**Task directions:** Line by line, retype the whole listing exactly.

◇ ◇ ◇ ◇ ◇

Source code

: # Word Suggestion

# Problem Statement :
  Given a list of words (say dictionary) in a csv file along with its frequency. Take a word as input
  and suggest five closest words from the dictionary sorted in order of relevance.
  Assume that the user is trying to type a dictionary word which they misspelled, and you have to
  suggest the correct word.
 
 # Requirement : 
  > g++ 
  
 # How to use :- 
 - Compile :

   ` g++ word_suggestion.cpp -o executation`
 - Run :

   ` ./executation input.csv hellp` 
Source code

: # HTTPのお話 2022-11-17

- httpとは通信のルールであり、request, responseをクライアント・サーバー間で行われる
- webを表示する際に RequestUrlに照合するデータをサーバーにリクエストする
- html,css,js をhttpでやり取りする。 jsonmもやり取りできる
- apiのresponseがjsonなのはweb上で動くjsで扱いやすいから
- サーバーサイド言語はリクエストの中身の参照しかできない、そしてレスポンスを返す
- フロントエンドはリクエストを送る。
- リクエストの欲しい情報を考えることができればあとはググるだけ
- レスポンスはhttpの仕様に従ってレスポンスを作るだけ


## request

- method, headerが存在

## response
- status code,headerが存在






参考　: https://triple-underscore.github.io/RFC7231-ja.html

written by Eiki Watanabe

◇ ◇ ◇ ◇ ◇

**Reply:**
Source code

: # Word Suggestion

# Problem Statement :
  Given a list of words (say dictionary) in a csv file along with its frequency. Take a word as input
  and suggest five closest words from the dictionary sorted in order of relevance.
  Assume that the user is trying to type a dictionary word which they misspelled, and you have to
  suggest the correct word.
 
 # Requirement : 
  > g++ 
  
 # How to use :- 
 - Compile :

   ` g++ word_suggestion.cpp -o executation`
 - Run :

   ` ./executation input.csv hellp` 
Source code

: # HTTPのお話 2022-11-17

- httpとは通信のルールであり、request, responseをクライアント・サーバー間で行われる
- webを表示する際に RequestUrlに照合するデータをサーバーにリクエストする
- html,css,js をhttpでやり取りする。 jsonmもやり取りできる
- apiのresponseがjsonなのはweb上で動くjsで扱いやすいから
- サーバーサイド言語はリクエストの中身の参照しかできない、そしてレスポンスを返す
- フロントエンドはリクエストを送る。
- リクエストの欲しい情報を考えることができればあとはググるだけ
- レスポンスはhttpの仕様に従ってレスポンスを作るだけ


## request

- method, headerが存在

## response
- status code,headerが存在






参考　: https://triple-underscore.github.io/RFC7231-ja.html

written by Eiki Watanabe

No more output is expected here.